IN THE UNITED STATES DISTRICT COURT FOR THE SOUTHERN DISTRICT OF ILLINOIS KENDRICK LEE ROBBINS, ) No. 15515-041, ) ) Petitioner, ) ) vs. ) Case No. 18-cv-145-NJR ) ERIC WILLIAMS, ) Warden, FCI-Greenville, ) ) Respondent. ) MEMORANDUM AND ORDER ROSENSTENGEL, Chief Judge: Petitioner Kendrick Lee Robbins, an inmate in the Bureau of Prisons, filed a Petition for Writ of Habeas Corpus under 28 U.S.C. §2241, raising Mathis v. United States, – U.S. –, 136 S. Ct. 2243 (2016), to challenge the enhancement of his sentence as an armed career offender pursuant to 18 U.S.C. §924(e). (Doc. 1). Robbins is serving a 180-month sentence imposed in June 2011 by the District of Minnesota after he pled guilty to possessionof a firearm as a felon. United States v. Robbins, Case No. 10-cr-310 (D. Minn.)(criminal case). The Court denied Respondent’s Motion to Dismiss the Petition in December 2018. (Doc.26). Respondent subsequently answered (Doc. 34), and Robbins replied. (Doc. 38). On August 5, 2019, Robbins supplemented his original pleading to add a claim pursuant to Rehaif v. United States, 588 U.S. __, 139 S. Ct. 2191 (2019). (Docs. 39, 40).Respondent filed a supplemental response to that claim (Doc. 46), andRobbins replied. (Doc. 54). RELEVANT FACTS AND PROCEDURAL HISTORY Before his felon-in-possession conviction, Robbins had been convicted of a drug trafficking offense in New Mexico in 2009(Doc. 13-3),and of 4th-degree aiding and abetting assault in Minnesota in 1996 (Case No. K9-95-000988 in Sherburne County; Doc. 13-2).

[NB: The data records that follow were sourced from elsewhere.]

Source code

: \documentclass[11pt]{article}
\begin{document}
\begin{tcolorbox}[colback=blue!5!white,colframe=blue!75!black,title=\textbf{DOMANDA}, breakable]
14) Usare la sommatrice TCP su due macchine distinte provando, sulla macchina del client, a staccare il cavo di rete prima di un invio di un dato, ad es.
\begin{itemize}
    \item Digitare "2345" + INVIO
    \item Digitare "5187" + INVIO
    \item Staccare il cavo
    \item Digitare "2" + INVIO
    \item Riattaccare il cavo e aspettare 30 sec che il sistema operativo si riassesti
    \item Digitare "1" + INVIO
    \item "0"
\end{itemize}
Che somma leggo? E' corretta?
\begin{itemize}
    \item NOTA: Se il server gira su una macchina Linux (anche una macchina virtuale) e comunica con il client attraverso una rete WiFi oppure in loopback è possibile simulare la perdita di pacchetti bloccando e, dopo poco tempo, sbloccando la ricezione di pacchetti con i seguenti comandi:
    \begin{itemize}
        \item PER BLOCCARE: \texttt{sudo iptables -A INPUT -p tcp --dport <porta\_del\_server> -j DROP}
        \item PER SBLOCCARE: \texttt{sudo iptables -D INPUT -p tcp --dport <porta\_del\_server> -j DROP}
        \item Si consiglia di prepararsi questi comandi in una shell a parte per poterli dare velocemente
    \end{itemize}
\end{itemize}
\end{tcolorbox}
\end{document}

These convictions (as well as a third not at issue here)1 were relied upon to apply the Armed Career Criminal Act (“ACCA”) enhancement in 18 U.S.C. §924(e) for a person having at least three prior convictions for a “violent felony” or “serious drug offense.” In his plea agreement,both Robbins and the prosecution agreed that the armed career criminal enhancement applied, thus raising the minimum prison term to 15 years (180months) – as opposed to a 10-year maximum without the enhancement. 18 U.S.C. §§924(a)(2), 924(e)(2010);(Doc. 12-1, pp.1-2; Doc. 13, pp. 2-3). The parties disagreed on whether Robbins’s total offense level would be 30 or 31 but agreed his criminal history category was VI, yielding an advisory

sentencing guideline range of either 180-210 months or 188-235 months, depending on the offense level. (Doc. 12-1, p. 2). Robbins did not file a direct appeal. In 2016, he filed a 28 U.S.C. §2255 motion challenging his enhanced sentence, arguing that his New Mexico drug offense did not qualify as a “serious drug offense” under §924(e)(2)(A)(ii), because the applicable penalty was only 9 years, while Section 924(e) requires a predicate drug offense to carry a maximum sentence of at least 10years. United States v. Robbins, Case No. 16-cv-1855 (D. Minn.) (Doc. 63 in criminal case);218 U.S.C. §924(e)(2)(A)(ii). The Section 2255 motion was denied as untimely, and the district court further found Robbins’s argument that the drug offense maximum was below the required 10 years to be without merit. (Doc.63, pp. 5-7, in criminal case). In the present habeas Petition, Robbins revived the claim that the New Mexico drug statute under which he was convicted carried a maximum penalty of 9 years. This Court rejected that argument in the Order denying Respondent’s Motion to Dismiss but ordered a response to the Mathis claim.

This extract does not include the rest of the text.